Exercise prompt
Can you pull out each line of the data below that includes the word "want"?

╭──

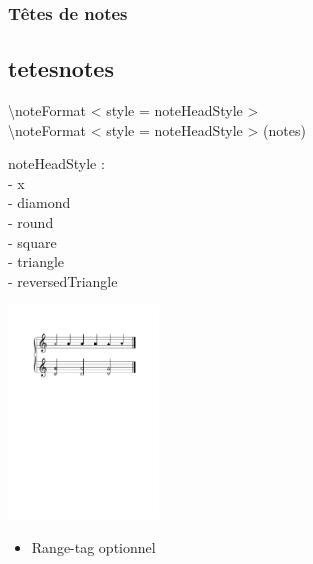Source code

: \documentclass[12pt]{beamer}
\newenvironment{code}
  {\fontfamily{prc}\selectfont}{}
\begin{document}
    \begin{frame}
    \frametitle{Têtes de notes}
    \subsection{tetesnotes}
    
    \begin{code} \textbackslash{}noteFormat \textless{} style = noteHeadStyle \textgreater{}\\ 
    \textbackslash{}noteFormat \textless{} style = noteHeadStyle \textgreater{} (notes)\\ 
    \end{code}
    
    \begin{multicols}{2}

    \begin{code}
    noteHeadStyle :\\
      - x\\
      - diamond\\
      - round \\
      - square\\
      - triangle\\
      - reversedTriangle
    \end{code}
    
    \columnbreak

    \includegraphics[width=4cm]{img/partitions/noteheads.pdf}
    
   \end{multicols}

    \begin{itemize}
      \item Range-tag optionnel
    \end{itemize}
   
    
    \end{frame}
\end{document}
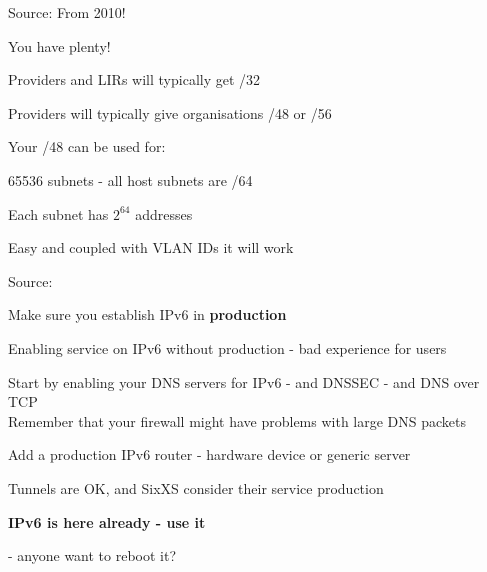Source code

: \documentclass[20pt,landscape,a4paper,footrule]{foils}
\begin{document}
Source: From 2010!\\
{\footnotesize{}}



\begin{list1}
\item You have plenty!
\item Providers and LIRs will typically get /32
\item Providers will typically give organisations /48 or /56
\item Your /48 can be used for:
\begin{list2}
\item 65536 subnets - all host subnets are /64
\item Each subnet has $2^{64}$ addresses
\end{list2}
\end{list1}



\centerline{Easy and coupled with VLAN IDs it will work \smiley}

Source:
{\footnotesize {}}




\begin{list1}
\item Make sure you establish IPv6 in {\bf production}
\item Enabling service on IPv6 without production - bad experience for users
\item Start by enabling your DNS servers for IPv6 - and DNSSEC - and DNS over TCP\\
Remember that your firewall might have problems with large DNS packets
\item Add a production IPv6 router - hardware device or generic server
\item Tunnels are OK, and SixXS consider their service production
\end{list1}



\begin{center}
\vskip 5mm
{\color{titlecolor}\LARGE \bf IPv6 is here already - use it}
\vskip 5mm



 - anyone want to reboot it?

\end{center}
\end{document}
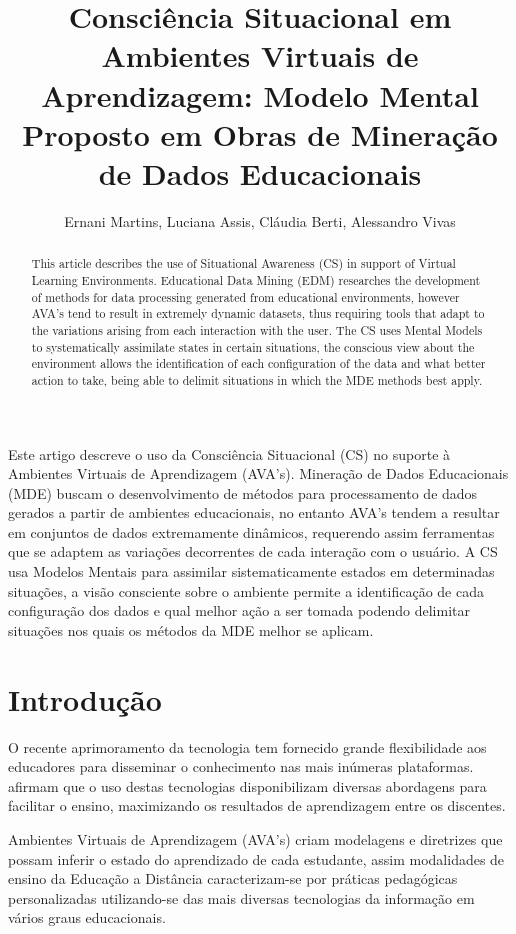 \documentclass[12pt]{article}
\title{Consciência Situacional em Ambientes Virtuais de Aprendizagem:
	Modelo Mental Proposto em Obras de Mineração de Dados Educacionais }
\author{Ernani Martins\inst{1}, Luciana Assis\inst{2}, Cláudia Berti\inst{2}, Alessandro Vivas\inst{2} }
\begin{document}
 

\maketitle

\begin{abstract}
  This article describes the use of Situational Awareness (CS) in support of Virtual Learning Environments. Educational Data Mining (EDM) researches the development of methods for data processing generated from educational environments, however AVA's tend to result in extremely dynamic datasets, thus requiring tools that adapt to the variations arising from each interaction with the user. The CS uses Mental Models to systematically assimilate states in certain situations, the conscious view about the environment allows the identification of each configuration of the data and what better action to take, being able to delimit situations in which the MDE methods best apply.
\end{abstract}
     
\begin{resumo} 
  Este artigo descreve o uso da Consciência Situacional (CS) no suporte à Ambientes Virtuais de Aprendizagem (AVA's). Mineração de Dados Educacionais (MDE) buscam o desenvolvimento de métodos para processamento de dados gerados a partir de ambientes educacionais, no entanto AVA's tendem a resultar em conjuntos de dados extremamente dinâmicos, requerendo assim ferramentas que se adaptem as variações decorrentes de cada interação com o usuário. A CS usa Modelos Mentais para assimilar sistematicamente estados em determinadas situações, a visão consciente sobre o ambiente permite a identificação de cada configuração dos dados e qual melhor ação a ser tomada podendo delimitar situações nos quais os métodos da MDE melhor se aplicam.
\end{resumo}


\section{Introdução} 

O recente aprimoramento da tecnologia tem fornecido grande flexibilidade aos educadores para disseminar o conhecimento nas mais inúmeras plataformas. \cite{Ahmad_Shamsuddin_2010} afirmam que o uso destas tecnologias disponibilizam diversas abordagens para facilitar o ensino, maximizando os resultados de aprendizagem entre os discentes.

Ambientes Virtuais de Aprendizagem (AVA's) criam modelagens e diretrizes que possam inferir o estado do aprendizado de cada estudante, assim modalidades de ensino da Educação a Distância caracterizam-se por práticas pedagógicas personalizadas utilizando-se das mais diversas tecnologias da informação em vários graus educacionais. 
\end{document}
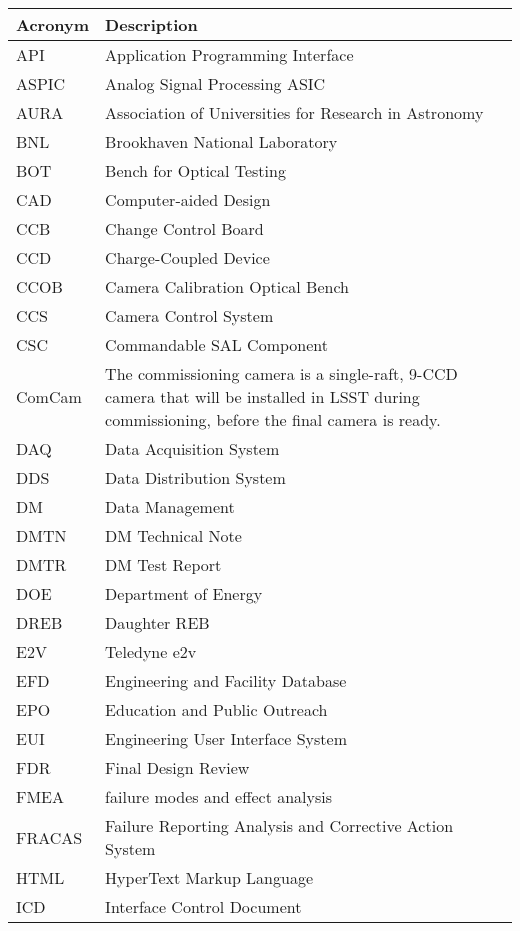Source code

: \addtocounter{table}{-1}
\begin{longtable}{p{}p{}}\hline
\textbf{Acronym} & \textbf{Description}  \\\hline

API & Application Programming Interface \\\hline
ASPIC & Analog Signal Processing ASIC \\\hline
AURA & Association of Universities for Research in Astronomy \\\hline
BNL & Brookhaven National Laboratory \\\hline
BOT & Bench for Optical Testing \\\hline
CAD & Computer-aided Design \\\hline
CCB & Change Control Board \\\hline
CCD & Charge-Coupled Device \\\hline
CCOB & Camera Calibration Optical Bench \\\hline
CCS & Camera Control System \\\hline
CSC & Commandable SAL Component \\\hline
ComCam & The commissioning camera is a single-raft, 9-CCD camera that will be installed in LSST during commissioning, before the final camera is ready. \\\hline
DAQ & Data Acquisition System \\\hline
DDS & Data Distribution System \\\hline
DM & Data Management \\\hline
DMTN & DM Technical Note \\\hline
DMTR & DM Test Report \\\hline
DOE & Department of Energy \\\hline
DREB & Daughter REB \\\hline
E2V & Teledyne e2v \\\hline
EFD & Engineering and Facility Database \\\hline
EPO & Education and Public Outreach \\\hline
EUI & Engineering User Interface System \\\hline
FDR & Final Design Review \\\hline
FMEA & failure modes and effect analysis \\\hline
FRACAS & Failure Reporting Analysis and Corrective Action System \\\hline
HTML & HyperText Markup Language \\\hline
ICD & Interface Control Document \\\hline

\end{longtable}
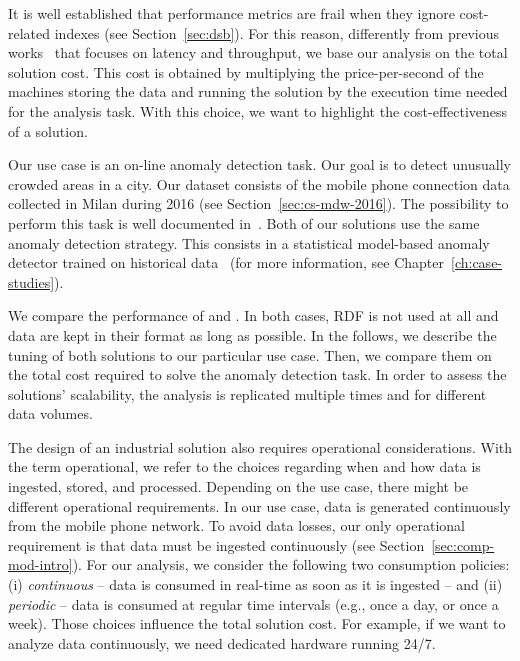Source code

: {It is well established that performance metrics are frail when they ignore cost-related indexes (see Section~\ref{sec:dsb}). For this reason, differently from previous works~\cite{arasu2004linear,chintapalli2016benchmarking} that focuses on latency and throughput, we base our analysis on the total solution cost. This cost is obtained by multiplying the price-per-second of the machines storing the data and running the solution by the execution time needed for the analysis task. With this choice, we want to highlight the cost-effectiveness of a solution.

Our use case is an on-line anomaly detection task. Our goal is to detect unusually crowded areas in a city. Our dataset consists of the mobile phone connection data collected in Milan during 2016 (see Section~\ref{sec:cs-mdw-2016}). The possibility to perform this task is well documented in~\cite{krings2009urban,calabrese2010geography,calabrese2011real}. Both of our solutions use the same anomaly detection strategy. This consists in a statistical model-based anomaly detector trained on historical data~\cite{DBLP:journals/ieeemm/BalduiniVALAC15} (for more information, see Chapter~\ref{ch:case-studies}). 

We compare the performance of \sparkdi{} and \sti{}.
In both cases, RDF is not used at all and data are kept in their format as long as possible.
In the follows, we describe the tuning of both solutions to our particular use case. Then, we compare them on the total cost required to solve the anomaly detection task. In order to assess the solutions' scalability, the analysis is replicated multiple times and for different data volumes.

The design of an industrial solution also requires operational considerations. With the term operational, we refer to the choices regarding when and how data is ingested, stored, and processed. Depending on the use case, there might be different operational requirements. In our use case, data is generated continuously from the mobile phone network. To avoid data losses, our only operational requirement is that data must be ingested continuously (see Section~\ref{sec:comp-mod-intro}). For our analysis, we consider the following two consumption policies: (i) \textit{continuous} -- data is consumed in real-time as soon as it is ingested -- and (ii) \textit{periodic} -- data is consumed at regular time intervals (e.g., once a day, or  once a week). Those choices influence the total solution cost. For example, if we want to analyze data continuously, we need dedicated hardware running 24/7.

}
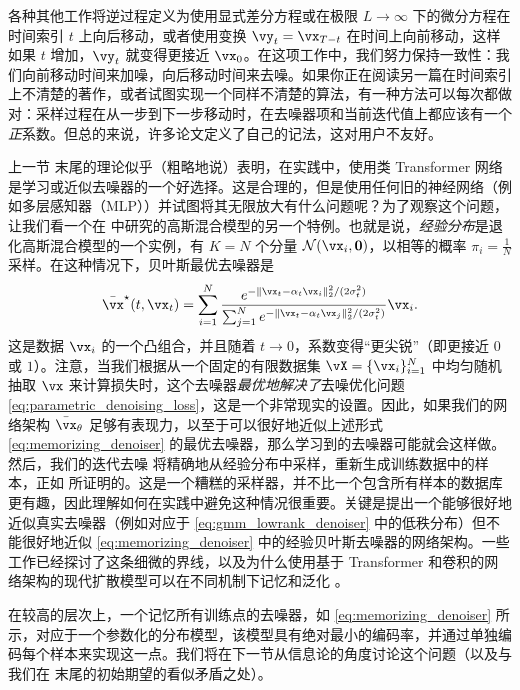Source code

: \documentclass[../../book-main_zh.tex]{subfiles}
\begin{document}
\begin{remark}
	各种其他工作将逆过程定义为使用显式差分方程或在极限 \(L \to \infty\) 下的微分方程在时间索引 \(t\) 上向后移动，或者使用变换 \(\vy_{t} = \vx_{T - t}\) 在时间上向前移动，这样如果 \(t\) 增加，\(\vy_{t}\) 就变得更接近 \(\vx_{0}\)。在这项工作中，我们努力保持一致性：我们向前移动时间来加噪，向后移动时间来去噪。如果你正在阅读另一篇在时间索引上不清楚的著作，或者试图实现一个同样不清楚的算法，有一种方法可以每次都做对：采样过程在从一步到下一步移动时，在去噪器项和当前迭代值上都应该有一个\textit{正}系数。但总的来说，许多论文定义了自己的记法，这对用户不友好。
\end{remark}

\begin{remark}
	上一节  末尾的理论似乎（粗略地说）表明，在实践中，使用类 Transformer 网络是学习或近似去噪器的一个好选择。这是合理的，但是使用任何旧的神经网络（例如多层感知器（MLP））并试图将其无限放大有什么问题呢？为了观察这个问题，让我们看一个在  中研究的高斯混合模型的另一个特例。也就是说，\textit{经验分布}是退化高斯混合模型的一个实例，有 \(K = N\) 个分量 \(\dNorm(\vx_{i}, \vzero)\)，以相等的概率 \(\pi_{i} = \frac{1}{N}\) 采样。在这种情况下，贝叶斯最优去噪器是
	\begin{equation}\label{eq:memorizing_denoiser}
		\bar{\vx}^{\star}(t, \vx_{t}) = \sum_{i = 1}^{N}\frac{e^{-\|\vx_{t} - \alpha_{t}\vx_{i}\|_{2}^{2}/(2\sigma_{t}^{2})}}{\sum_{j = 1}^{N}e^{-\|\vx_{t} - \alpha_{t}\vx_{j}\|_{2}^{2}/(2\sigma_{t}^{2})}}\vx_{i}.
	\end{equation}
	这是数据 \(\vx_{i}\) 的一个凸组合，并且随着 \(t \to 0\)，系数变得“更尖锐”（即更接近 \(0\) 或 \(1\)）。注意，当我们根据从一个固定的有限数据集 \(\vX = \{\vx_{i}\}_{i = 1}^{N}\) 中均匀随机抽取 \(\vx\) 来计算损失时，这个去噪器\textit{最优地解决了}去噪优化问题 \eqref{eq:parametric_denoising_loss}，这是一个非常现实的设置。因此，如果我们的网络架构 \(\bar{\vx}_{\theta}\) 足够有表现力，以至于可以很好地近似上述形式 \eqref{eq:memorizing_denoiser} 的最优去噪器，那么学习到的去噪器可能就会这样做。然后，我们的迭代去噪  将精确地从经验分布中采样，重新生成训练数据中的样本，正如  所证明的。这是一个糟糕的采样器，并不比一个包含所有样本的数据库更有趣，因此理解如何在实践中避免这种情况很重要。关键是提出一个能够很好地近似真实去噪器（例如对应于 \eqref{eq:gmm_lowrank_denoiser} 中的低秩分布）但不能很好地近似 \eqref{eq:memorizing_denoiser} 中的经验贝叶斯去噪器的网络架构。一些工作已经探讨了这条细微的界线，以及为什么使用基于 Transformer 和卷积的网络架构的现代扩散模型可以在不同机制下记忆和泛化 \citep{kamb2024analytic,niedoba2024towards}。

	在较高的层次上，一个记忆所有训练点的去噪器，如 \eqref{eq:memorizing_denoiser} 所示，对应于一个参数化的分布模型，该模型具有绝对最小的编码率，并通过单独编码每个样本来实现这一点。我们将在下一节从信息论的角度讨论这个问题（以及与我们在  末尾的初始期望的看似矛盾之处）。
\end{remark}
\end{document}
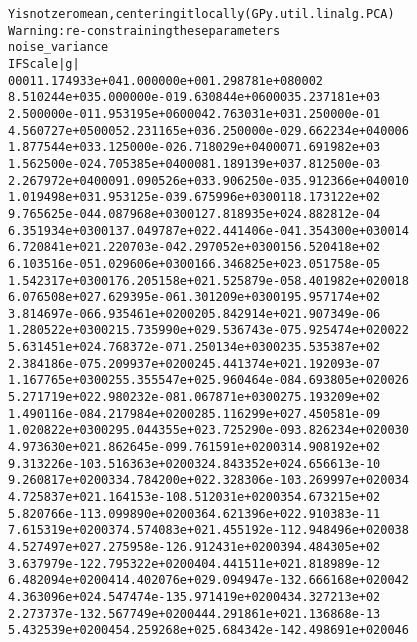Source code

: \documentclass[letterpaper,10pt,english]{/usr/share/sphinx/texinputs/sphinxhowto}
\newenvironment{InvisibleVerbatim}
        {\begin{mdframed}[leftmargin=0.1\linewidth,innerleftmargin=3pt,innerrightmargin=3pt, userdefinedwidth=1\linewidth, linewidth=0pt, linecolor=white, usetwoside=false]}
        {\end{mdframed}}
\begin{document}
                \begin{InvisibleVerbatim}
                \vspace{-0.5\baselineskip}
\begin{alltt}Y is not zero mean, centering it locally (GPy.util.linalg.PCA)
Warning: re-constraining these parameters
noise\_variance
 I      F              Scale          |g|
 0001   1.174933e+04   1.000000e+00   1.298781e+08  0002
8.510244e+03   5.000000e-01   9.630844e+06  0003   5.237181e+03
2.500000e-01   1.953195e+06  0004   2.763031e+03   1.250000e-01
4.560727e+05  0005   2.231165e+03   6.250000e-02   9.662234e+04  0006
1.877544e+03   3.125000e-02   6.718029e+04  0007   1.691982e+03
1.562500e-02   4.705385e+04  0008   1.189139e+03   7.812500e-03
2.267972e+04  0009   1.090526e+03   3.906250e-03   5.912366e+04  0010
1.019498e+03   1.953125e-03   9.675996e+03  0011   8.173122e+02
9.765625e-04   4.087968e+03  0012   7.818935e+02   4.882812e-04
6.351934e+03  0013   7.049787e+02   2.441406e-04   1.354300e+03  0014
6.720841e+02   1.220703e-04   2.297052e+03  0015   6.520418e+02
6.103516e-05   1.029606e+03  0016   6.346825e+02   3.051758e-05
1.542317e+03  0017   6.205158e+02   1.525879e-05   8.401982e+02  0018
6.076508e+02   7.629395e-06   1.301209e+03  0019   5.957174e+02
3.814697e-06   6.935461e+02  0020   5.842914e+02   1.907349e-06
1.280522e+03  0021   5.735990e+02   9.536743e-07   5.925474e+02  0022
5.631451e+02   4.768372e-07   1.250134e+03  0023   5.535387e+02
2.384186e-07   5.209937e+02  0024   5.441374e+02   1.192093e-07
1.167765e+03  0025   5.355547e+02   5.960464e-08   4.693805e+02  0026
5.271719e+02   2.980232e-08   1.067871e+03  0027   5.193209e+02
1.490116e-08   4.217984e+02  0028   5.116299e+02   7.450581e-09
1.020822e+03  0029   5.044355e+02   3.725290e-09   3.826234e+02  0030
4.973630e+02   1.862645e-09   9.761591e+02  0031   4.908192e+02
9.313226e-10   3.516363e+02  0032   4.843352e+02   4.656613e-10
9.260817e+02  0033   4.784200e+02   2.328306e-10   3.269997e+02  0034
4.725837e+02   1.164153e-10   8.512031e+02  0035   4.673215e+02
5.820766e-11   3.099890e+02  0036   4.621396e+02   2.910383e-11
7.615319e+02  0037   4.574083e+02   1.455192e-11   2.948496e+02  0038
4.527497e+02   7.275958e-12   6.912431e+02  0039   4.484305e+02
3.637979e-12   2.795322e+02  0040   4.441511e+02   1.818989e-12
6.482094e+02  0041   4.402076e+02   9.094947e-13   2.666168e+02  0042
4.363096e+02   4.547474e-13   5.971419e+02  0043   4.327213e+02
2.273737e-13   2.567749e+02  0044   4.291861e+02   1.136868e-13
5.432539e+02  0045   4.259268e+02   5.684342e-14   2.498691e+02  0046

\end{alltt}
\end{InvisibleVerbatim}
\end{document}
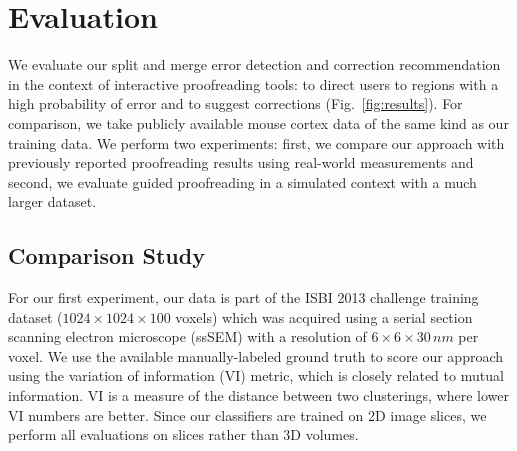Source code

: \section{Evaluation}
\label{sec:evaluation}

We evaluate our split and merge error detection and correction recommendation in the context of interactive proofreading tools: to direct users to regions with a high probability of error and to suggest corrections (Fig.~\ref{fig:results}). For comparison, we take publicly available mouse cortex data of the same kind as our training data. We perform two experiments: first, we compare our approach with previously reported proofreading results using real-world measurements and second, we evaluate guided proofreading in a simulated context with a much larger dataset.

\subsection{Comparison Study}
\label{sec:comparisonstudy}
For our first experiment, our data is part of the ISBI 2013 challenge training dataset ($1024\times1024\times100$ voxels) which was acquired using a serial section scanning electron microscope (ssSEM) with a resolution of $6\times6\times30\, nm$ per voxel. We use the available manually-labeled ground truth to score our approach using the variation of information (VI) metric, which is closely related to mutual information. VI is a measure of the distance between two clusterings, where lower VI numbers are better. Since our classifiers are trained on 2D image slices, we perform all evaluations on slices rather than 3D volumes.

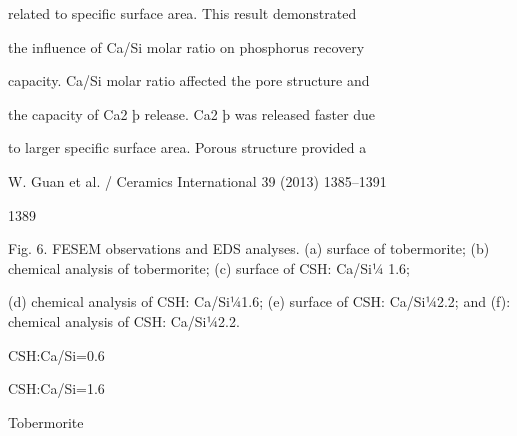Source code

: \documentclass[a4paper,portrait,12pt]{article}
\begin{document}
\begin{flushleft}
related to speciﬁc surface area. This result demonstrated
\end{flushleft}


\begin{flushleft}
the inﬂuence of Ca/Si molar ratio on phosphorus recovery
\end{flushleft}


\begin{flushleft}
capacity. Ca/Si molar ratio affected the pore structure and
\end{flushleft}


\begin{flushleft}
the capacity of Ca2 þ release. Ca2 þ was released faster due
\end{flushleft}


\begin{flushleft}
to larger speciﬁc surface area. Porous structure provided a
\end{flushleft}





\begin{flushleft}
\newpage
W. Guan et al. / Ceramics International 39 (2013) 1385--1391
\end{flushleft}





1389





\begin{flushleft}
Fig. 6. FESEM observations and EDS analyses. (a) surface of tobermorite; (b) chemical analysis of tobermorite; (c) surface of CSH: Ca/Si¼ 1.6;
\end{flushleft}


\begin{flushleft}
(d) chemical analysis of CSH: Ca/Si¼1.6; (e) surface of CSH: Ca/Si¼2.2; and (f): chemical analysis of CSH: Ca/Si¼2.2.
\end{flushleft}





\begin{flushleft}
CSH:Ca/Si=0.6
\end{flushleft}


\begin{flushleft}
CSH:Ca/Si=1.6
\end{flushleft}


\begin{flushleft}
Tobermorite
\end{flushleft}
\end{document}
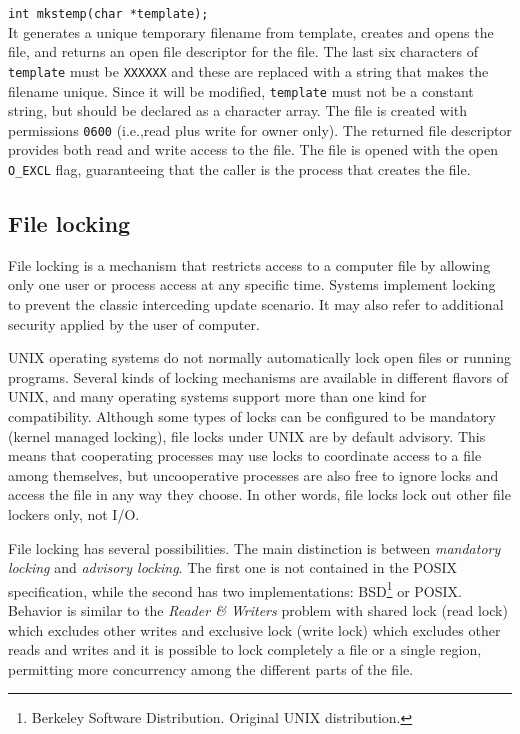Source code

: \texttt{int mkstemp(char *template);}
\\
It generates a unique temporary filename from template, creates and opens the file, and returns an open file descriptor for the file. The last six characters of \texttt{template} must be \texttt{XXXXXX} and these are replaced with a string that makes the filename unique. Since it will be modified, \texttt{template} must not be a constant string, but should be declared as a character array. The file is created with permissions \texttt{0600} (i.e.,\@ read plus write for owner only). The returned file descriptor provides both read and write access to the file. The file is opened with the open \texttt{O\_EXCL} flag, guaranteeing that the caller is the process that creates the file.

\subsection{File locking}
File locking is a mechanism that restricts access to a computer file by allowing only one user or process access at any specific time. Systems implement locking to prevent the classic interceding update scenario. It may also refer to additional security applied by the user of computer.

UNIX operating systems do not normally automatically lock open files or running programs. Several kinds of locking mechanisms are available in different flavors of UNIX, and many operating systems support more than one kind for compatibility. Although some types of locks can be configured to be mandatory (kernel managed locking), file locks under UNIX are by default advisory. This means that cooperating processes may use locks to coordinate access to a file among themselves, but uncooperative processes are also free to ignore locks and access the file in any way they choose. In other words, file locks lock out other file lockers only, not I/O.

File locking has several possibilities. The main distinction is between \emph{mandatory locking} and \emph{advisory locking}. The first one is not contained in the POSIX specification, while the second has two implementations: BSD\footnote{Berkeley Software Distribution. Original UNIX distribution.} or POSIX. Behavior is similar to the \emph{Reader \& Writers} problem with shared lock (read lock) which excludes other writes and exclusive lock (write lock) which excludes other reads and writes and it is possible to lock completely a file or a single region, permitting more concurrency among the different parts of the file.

╰──

Final answer
 - anyone want to reboot it?
: {It is well established that performance metrics are frail when they ignore cost-related indexes (see Section~\ref{sec:dsb}). For this reason, differently from previous works~\cite{arasu2004linear,chintapalli2016benchmarking} that focuses on latency and throughput, we base our analysis on the total solution cost. This cost is obtained by multiplying the price-per-second of the machines storing the data and running the solution by the execution time needed for the analysis task. With this choice, we want to highlight the cost-effectiveness of a solution.
The design of an industrial solution also requires operational considerations. With the term operational, we refer to the choices regarding when and how data is ingested, stored, and processed. Depending on the use case, there might be different operational requirements. In our use case, data is generated continuously from the mobile phone network. To avoid data losses, our only operational requirement is that data must be ingested continuously (see Section~\ref{sec:comp-mod-intro}). For our analysis, we consider the following two consumption policies: (i) \textit{continuous} -- data is consumed in real-time as soon as it is ingested -- and (ii) \textit{periodic} -- data is consumed at regular time intervals (e.g., once a day, or  once a week). Those choices influence the total solution cost. For example, if we want to analyze data continuously, we need dedicated hardware running 24/7.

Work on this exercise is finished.